## Task statement:
In the material below, find each line with the word "personally" and list it.

## Data in this exercise:
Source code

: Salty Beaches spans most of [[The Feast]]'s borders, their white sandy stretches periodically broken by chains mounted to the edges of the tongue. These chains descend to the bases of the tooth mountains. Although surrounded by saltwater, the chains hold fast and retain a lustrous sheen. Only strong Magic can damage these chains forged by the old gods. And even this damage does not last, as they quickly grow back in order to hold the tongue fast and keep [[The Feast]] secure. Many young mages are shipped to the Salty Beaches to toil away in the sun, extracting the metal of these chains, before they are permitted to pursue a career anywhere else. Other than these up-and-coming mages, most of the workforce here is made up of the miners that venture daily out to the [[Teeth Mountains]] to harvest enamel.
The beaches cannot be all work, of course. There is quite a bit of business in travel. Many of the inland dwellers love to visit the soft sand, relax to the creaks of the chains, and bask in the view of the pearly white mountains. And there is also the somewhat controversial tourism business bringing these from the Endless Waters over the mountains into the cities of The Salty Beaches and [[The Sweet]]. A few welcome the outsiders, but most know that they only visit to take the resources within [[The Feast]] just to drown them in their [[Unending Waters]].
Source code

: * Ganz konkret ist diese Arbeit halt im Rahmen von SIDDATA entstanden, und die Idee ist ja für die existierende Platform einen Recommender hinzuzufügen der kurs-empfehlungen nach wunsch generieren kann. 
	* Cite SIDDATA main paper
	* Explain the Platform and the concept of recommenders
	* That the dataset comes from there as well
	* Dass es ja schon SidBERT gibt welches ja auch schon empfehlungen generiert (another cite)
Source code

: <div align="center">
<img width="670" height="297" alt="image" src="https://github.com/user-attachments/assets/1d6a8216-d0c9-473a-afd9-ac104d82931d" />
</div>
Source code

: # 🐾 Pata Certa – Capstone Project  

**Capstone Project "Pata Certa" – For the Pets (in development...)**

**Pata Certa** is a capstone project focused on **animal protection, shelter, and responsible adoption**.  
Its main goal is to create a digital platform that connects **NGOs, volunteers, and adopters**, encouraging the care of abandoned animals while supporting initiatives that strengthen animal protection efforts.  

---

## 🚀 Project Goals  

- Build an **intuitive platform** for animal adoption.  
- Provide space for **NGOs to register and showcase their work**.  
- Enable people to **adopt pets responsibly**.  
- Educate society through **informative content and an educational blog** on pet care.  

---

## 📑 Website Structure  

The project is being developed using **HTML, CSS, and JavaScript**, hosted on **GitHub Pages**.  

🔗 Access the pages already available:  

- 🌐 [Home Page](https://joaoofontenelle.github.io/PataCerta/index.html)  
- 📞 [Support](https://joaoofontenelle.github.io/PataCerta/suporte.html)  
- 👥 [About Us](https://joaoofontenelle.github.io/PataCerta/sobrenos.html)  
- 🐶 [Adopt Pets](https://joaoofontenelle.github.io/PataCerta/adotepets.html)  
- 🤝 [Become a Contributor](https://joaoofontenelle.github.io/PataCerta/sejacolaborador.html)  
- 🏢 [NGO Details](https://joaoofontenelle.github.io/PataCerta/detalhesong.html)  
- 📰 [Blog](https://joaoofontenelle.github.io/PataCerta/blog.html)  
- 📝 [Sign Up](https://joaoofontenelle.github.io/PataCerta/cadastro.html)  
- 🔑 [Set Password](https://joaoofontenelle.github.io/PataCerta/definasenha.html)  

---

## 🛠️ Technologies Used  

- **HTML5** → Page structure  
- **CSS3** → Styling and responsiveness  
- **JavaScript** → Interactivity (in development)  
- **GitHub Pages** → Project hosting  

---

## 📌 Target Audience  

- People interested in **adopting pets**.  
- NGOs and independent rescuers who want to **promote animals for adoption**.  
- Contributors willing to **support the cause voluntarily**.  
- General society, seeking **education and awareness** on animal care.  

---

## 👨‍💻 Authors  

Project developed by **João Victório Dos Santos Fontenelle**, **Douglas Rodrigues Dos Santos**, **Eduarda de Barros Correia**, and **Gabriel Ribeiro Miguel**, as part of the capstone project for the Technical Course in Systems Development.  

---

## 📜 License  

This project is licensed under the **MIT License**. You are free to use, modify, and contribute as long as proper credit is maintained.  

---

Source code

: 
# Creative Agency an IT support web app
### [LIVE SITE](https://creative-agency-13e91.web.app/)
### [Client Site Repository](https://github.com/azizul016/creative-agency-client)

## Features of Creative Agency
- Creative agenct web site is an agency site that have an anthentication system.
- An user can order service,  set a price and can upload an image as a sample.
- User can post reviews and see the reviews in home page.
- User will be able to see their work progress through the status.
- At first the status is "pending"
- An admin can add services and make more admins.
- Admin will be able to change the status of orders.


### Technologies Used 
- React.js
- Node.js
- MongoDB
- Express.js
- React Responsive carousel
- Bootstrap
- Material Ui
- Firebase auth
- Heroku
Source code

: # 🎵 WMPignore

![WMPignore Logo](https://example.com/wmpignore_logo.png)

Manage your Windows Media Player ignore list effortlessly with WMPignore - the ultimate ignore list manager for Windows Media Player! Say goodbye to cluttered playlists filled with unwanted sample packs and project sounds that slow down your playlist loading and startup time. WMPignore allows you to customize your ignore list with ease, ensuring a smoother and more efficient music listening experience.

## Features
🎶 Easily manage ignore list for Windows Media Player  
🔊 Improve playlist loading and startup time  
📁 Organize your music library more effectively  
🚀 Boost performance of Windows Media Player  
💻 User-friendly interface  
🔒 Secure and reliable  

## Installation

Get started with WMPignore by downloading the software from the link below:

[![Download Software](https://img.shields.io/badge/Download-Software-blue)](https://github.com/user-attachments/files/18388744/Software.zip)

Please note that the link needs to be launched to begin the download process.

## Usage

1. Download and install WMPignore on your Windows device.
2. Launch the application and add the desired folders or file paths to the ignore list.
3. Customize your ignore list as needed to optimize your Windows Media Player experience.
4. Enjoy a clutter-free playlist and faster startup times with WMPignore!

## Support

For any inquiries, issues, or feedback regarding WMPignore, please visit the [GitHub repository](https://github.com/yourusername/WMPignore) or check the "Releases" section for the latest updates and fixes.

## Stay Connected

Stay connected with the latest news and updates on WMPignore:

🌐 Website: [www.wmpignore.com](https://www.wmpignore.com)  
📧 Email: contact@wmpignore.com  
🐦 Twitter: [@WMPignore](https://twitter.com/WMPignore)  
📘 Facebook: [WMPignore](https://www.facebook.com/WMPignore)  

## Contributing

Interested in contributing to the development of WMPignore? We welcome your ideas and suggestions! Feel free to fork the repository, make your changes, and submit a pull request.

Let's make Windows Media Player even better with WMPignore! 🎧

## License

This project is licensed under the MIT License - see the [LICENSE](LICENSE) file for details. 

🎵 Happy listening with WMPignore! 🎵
* * *
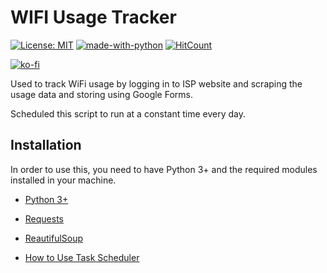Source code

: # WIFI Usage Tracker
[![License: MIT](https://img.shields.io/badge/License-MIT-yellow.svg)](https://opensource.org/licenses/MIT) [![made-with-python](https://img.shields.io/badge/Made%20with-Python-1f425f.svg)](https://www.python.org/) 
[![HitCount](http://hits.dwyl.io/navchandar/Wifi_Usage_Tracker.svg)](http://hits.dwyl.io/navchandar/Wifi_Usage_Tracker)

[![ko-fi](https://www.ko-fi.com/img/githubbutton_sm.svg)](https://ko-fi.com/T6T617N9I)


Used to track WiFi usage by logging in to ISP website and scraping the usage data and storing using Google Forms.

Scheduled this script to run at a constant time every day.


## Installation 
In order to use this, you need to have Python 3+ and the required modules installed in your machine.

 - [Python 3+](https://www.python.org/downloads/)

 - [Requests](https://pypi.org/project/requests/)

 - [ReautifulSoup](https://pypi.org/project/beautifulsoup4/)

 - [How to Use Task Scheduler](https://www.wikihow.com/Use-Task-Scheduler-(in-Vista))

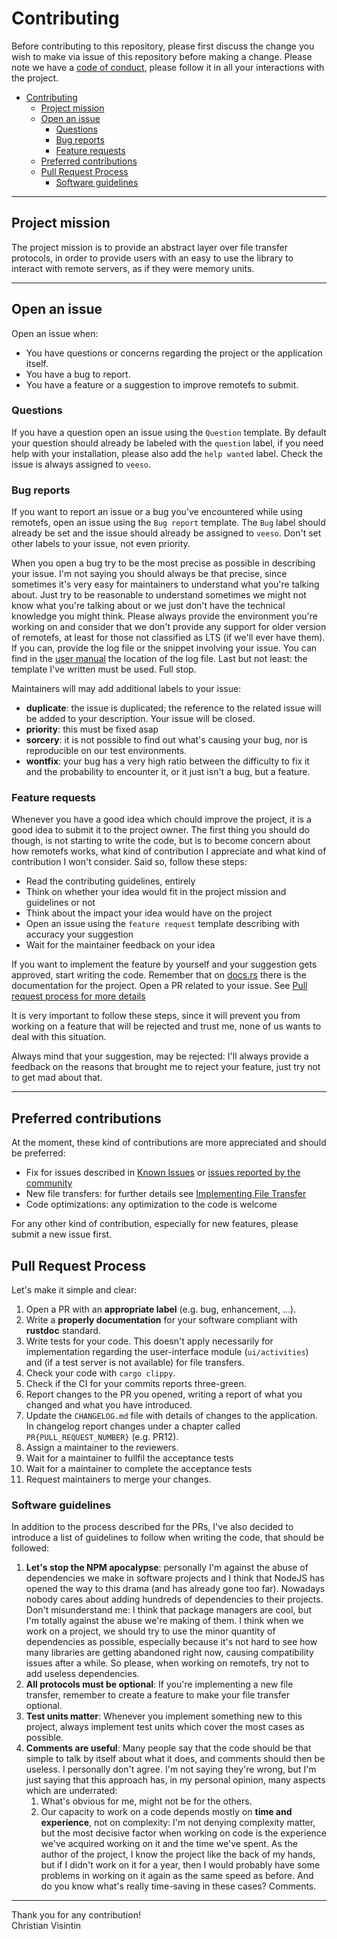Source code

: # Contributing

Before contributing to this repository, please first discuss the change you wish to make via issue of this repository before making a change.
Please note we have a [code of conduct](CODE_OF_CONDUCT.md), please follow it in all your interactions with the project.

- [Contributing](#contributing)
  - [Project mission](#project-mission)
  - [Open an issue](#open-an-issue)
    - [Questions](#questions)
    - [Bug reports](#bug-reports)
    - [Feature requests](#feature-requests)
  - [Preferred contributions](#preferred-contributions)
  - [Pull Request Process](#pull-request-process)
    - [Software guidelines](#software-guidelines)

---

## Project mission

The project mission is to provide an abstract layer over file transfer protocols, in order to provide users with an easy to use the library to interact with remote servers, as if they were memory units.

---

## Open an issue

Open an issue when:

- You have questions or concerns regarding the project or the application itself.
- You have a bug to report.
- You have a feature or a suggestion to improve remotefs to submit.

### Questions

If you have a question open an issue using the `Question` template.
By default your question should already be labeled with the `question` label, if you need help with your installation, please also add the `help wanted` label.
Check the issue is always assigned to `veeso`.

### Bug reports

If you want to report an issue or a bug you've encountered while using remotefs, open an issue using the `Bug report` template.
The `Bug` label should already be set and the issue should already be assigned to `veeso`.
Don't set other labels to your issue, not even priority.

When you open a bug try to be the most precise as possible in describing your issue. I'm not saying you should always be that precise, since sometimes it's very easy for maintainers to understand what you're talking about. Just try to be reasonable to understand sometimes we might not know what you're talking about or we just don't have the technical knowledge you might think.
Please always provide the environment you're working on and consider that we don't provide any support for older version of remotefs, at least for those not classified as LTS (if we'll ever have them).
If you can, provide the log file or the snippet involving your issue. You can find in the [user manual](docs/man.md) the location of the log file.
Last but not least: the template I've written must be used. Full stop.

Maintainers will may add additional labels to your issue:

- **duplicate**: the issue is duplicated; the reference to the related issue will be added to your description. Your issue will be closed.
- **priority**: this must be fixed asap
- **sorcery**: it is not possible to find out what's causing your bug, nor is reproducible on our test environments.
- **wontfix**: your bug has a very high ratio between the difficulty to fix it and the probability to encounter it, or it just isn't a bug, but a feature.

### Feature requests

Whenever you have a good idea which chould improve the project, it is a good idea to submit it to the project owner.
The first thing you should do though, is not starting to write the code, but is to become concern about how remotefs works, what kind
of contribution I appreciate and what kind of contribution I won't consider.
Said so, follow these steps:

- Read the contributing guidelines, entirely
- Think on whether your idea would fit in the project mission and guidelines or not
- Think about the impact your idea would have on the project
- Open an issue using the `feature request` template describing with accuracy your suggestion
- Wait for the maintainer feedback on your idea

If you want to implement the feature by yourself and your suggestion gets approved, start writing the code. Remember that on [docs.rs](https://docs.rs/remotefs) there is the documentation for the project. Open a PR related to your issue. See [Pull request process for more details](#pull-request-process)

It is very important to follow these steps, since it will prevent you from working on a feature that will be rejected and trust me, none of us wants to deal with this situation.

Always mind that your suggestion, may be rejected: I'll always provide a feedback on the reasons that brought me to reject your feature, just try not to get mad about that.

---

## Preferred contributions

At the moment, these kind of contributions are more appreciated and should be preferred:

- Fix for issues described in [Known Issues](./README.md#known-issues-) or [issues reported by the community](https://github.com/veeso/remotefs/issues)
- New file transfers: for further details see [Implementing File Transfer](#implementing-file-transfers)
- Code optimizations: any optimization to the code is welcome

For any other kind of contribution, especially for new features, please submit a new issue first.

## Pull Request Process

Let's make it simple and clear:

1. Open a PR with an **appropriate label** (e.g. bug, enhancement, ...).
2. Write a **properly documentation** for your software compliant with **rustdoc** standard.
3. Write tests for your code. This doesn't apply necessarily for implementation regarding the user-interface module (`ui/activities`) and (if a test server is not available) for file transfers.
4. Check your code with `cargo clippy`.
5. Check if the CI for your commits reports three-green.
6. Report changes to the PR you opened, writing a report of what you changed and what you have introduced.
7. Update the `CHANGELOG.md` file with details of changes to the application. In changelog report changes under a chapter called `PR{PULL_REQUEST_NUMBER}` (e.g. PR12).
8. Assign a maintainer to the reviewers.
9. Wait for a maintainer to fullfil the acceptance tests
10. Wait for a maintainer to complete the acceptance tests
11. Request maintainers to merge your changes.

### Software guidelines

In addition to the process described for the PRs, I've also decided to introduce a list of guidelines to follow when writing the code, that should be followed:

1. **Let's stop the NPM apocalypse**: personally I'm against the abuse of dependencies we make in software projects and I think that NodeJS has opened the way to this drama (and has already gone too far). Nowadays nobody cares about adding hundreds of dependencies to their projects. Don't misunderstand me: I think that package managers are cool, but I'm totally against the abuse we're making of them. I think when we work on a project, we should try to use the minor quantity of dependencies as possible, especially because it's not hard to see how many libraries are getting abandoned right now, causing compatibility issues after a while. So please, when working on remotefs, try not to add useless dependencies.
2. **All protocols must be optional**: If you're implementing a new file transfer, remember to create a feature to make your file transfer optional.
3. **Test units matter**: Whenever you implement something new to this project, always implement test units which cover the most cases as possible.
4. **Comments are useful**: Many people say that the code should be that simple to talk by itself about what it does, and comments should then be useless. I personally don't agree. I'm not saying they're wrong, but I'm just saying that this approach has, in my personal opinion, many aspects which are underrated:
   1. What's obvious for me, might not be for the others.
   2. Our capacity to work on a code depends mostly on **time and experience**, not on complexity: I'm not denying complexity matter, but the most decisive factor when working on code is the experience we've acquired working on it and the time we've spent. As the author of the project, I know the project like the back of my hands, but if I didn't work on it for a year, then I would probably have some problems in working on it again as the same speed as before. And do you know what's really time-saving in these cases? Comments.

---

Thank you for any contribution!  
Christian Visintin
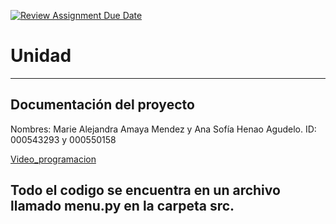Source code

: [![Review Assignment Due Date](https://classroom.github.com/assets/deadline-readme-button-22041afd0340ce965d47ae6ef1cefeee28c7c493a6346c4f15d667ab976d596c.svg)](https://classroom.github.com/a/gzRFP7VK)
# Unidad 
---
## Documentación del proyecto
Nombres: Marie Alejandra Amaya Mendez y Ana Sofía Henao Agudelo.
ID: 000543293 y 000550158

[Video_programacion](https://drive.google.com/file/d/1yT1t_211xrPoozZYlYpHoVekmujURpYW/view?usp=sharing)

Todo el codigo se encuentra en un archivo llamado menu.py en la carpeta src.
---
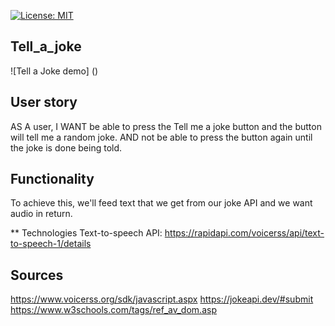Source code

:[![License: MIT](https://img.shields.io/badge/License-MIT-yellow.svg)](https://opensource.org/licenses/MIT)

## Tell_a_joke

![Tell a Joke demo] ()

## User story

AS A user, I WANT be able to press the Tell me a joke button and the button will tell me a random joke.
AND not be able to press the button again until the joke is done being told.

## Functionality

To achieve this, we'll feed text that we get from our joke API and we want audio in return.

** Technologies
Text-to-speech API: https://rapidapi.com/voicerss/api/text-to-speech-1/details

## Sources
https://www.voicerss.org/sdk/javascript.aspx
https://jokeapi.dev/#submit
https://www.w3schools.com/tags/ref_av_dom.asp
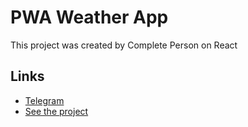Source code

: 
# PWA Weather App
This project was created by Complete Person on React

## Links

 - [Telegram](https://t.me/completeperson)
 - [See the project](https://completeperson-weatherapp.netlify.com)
...
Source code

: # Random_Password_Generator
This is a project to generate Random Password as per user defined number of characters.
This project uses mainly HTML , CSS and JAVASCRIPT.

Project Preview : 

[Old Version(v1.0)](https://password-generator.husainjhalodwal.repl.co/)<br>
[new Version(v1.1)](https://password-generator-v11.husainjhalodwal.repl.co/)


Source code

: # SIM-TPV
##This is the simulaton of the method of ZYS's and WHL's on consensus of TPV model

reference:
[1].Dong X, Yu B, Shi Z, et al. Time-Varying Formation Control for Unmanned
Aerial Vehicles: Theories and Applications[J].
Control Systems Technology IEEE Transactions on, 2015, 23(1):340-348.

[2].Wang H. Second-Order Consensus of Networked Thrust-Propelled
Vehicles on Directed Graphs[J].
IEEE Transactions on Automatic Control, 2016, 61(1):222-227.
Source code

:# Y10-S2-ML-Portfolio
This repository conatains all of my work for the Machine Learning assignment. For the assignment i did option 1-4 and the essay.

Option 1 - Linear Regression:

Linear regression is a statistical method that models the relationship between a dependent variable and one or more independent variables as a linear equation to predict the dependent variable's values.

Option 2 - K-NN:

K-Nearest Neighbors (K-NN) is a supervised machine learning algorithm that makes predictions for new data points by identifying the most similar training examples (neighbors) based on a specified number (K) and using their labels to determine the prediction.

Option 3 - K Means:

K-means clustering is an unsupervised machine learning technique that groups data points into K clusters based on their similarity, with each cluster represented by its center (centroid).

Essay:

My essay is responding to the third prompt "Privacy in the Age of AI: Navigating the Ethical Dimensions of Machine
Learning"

## Task solution:
1. **Let's stop the NPM apocalypse**: personally I'm against the abuse of dependencies we make in software projects and I think that NodeJS has opened the way to this drama (and has already gone too far). Nowadays nobody cares about adding hundreds of dependencies to their projects. Don't misunderstand me: I think that package managers are cool, but I'm totally against the abuse we're making of them. I think when we work on a project, we should try to use the minor quantity of dependencies as possible, especially because it's not hard to see how many libraries are getting abandoned right now, causing compatibility issues after a while. So please, when working on remotefs, try not to add useless dependencies.
4. **Comments are useful**: Many people say that the code should be that simple to talk by itself about what it does, and comments should then be useless. I personally don't agree. I'm not saying they're wrong, but I'm just saying that this approach has, in my personal opinion, many aspects which are underrated:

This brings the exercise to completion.